You see, Hugo uses the front matter of each post to determine what posts are related, this includes keywords, tags, and the published date — it does not use the content of the post itself. So if you’ve carefully added keywords to all of your posts, then there’s no issue, and you can stop reading now.

For me, this is a challenge. Over the years, this site has been manually curated HTML, WordPress (multiple times), Octopress, Jeykll, and now Hugo. While I maintained keywords in the past, they’ve not made it through all of the conversions — and I’ve stopped adding them to new posts. The prospect of manually adding keywords to all of my posts going back to 2003 wasn’t exactly exciting.

Finding a Solution #

After a bit of research and being disappointed that I couldn’t find anyone that had already solved this, I set out to find a viable solution to the problem. Thankfully, academia has largely solved this problem already with keyword extraction, a branch of Natural Language Processing.
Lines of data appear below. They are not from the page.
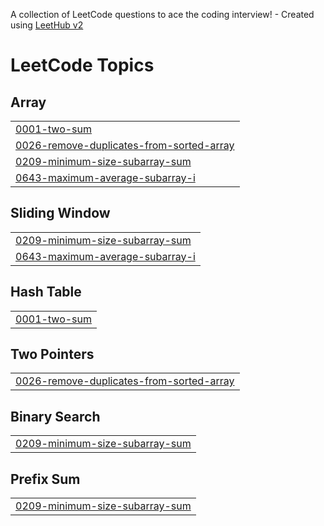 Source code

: A collection of LeetCode questions to ace the coding interview! - Created using [LeetHub v2](https://github.com/arunbhardwaj/LeetHub-2.0)
<!---LeetCode Topics Start-->
# LeetCode Topics
## Array
|  |
| ------- |
| [0001-two-sum](https://github.com/Naveenk2004v/leetcode/tree/master/0001-two-sum) |
| [0026-remove-duplicates-from-sorted-array](https://github.com/Naveenk2004v/leetcode/tree/master/0026-remove-duplicates-from-sorted-array) |
| [0209-minimum-size-subarray-sum](https://github.com/Naveenk2004v/leetcode/tree/master/0209-minimum-size-subarray-sum) |
| [0643-maximum-average-subarray-i](https://github.com/Naveenk2004v/leetcode/tree/master/0643-maximum-average-subarray-i) |
## Sliding Window
|  |
| ------- |
| [0209-minimum-size-subarray-sum](https://github.com/Naveenk2004v/leetcode/tree/master/0209-minimum-size-subarray-sum) |
| [0643-maximum-average-subarray-i](https://github.com/Naveenk2004v/leetcode/tree/master/0643-maximum-average-subarray-i) |
## Hash Table
|  |
| ------- |
| [0001-two-sum](https://github.com/Naveenk2004v/leetcode/tree/master/0001-two-sum) |
## Two Pointers
|  |
| ------- |
| [0026-remove-duplicates-from-sorted-array](https://github.com/Naveenk2004v/leetcode/tree/master/0026-remove-duplicates-from-sorted-array) |
## Binary Search
|  |
| ------- |
| [0209-minimum-size-subarray-sum](https://github.com/Naveenk2004v/leetcode/tree/master/0209-minimum-size-subarray-sum) |
## Prefix Sum
|  |
| ------- |
| [0209-minimum-size-subarray-sum](https://github.com/Naveenk2004v/leetcode/tree/master/0209-minimum-size-subarray-sum) |
<!---LeetCode Topics End--> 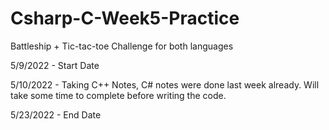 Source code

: # Csharp-C-Week5-Practice
 Battleship + Tic-tac-toe Challenge for both languages



5/9/2022 - Start Date


5/10/2022 -  Taking C++ Notes, C# notes were done last week already. Will take some time to complete before writing the code.








5/23/2022 - End Date
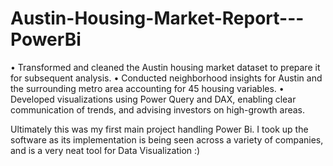 # Austin-Housing-Market-Report---PowerBi

•	Transformed and cleaned the Austin housing market dataset to prepare it for subsequent analysis.
•	Conducted neighborhood insights for Austin and the surrounding metro area accounting for 45 housing variables.
•	Developed visualizations using Power Query and DAX, enabling clear communication of trends, and advising investors on high-growth areas.

Ultimately this was my first main project handling Power Bi. I took up the software as its implementation is being seen across a variety of companies, and is a very neat tool for Data Visualization :)
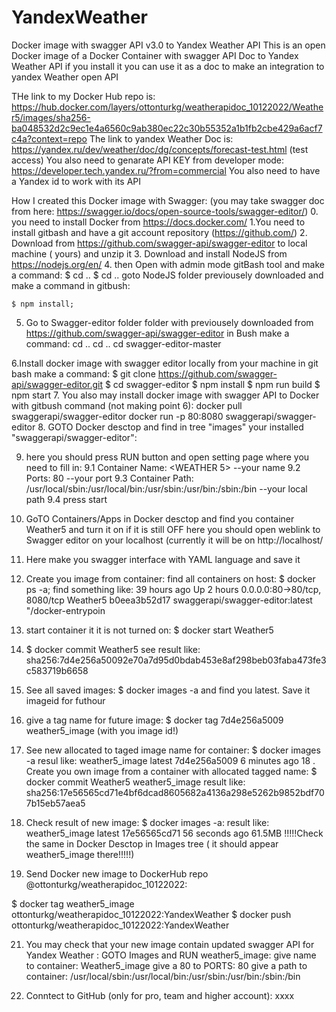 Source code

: # YandexWeather
Docker image with swagger API v3.0 to Yandex Weather API 
This is an open Docker image  of a Docker Container with swagger API Doc to Yandex Weather API 
if you install it you can use it as a doc to make an integration to yandex Weather open API

THe link to my Docker Hub repo is: https://hub.docker.com/layers/ottonturkg/weatherapidoc_10122022/Weather5/images/sha256-ba048532d2c9ec1e4a6560c9ab380ec22c30b55352a1b1fb2cbe429a6acf7c4a?context=repo
The link to yandex Weather Doc is: https://yandex.ru/dev/weather/doc/dg/concepts/forecast-test.html (test access)
You also need to genarate API KEY from developer mode: https://developer.tech.yandex.ru/?from=commercial
You also need to have a Yandex id to work with its API

How I created this Docker image with Swagger:
(you may take swagger doc from here: https://swagger.io/docs/open-source-tools/swagger-editor/)
0. you need to install Docker from https://docs.docker.com/
1.You need to install gitbash and have a git account repository   (https://github.com/)
2. Download from https://github.com/swagger-api/swagger-editor to local machine ( yours) and unzip it
3. Download and install NodeJS from https://nodejs.org/en/
4. then Open with admin mode gitBash tool and make a command: 
$ cd ..
$ cd ..
goto NodeJS folder previousely downloaded and make a command in gitbush: 

    $ npm install;

5. Go to Swagger-editor folder folder with previousely downloaded from https://github.com/swagger-api/swagger-editor
in Bush make a command: 
cd ..
cd ..
cd  swagger-editor-master

6.Install docker image with swagger editor locally from your machine
in  git bash make a command:
  $ git clone https://github.com/swagger-api/swagger-editor.git
  $ cd swagger-editor
  $ npm install
  $ npm run build
  $ npm start
 7. You also may install docker image with swagger API to Docker with gitbush command (not making point 6):
   docker pull swaggerapi/swagger-editor
   docker run -p 80:8080 swaggerapi/swagger-editor
 8. GOTO Docker desctop and find in tree "images" your installed "swaggerapi/swagger-editor": 
   
 9. here you should press RUN button and open setting page where you need to fill in:
 9.1 Container Name: <WEATHER 5>  --your name
 9.2 Ports: 80  --your port
 9.3 Container Path:  /usr/local/sbin:/usr/local/bin:/usr/sbin:/usr/bin:/sbin:/bin   --your local path
 9.4 press start  
 
 10. GoTO Containers/Apps in Docker desctop and find you container Weather5 and turn it on if it is still OFF
 here you should open weblink to Swagger editor on your localhost (currently  it will be on http://localhost/
 11. Here make you swagger interface with YAML language and save it
 
 12. Create you image from container:
    find all containers on host: 
    $ docker ps -a;
  find something like: 
  39 hours ago        Up 2 hours                  0.0.0.0:80->80/tcp, 8080/tcp   Weather5 b0eea3b52d17   swaggerapi/swagger-editor:latest               "/docker-entrypoin
 13. start container it it is not turned on:
    $ docker start Weather5
    
 14. $ docker commit Weather5
 see result like:  sha256:7d4e256a50092e70a7d95d0bdab453e8af298beb03faba473fe3c583719b6658
 15. See all saved images:
 $ docker images -a
 and find you latest. Save it imageid for futhour
 16. give a tag name for future image: 
 $ docker tag 7d4e256a5009 weather5_image  (with you image id!)
 
 17. See new allocated to taged image name for container:
$ docker images -a 
resul like: weather5_image   latest  7d4e256a5009   6 minutes ago 
18 . Create you own image from a container with allocated tagged name: 
$ docker commit Weather5 weather5_image
result like:  sha256:17e56565cd71e4bf6dcad8605682a4136a298e5262b9852bdf707b15eb57aea5

19. Check result of new image: $ docker images -a:
result like: 
        weather5_image  latest   17e56565cd71   56 seconds ago   61.5MB
!!!!!Check the same in Docker Desctop in Images tree ( it should appear weather5_image there!!!!!)
20.  Send Docker new image to DockerHub repo @ottonturkg/weatherapidoc_10122022:    

$ docker tag weather5_image ottonturkg/weatherapidoc_10122022:YandexWeather
$ docker push ottonturkg/weatherapidoc_10122022:YandexWeather

21. You may check that your new image contain updated swagger API for Yandex Weather :
GOTO Images and RUN weather5_image:
give name to container: Weather5_image 
give a 80 to PORTS: 80
give a path to container:  /usr/local/sbin:/usr/local/bin:/usr/sbin:/usr/bin:/sbin:/bin

22. Conntect to GitHub (only for pro, team and higher account):
xxxx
There are a variety of methods and techniques available, as well as libraries in a wide variety of languages. Given that Python is popular in the academic data science community, I focused on that. I started looking into TF-IDF (Term Frequency — Inverse Document Frequency) which initially appeared to be a viable choice. However, after finding a useful comparison of the results, I looked at RAKE (popular library, but abandoned and due to a bug, does better at short demos than real tasks), BERT (another popular library, I moved on after digging into test cases), and finally settled on using TextRank (PDF) as implemented in Gensim¹.

Using TextRank, I could easily read all of my posts, generate keywords, then, using python-frontmatter, write the updated front matter back to the file. Then use Hugo’s native Related Content feature.

This feature is relatively simple and adds little time to the building process — so there’s little impact on workflow, and the live reload feature works just as well. While the feature isn’t particularly sophisticated, it works well enough to get the job done.

Using it can be as simple as adding a related.html file to partials with some simple code:

{{ $related := .Site.RegularPages.Related . | first 5 }}
{{ with $related }}
    <h3>See Also</h3>
    <ul>
    {{ range . }}
    <li><a href="{{ .RelPermalink }}">{{ .Title }}</a></li>
    {{ end }}
    </ul>
{{ end }}

Then include it with {{ partial "related" . }} in your partials/article.html file. Simple as can be.

Bringing it to Life #

I wrote a relatively simple Python script to generate keywords for all posts, and this can be run before building the site (or committing changes, if you have an automated workflow). This script allows me to have exactly what I wanted: content-based related content, without manually managing keywords.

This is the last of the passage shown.